September 2014 Premier Product Spotlight - Premier 75' Depressed Flat Car w/Transformer

Available Items

20-98987

75' Depressed Flat Car w/Transformer
  • Pennsylvania

20-98988

75' Depressed Flat Car w/Transformer
  • Pittsburgh & Lake Erie

20-98989

75' Depressed Flat Car w/Transformer
  • TTX

For transporting large or heavy items over land, nothing beats a railroad flat car. No wonder that manufacturers use flat cars to ship products or sub-assemblies ranging from transformers to airliner fuselages to heavy construction and mining equipment.
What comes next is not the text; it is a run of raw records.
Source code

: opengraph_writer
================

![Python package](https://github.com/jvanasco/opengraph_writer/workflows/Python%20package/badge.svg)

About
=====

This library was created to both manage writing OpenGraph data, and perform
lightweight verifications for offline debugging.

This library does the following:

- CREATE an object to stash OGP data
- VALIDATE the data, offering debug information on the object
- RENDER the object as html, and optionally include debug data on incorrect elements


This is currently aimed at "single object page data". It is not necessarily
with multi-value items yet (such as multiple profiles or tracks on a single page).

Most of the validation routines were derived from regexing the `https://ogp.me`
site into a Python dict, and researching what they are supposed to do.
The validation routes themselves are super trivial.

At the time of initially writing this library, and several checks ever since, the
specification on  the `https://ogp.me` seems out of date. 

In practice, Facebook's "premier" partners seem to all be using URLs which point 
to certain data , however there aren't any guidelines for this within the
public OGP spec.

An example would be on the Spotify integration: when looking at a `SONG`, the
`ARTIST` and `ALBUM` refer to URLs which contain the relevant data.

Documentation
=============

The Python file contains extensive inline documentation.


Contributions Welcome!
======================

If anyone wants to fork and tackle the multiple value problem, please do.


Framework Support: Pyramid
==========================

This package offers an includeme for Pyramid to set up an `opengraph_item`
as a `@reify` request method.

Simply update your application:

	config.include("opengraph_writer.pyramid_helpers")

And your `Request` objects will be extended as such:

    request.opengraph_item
But how big is too big? That is determined by a railroad’s loading gauge, which defines the maximum height and width of rolling stock and engines. Great Britain, the birthplace of railroading, has one of the smallest loading gauges because so much of its network has bridges and tunnels built in the mid-1800s, when trains were smaller. In the US, older, more urban eastern roads tend to have smaller loading gauges than western roads that traverse wide-open spaces. That’s why, for example, 1950s-era vista-dome passenger cars were common on western railroads but rare in the east.

Today the Association of American Railroads (AAR) defines loading gauges in terms of Plate designations from B to K, with the Plate C height of 15’6” being the most common. The tallest North American loading gauges are the Plate H requirement for double-stack container cars and the Plate K requirement for Autoracks, both 20’2”.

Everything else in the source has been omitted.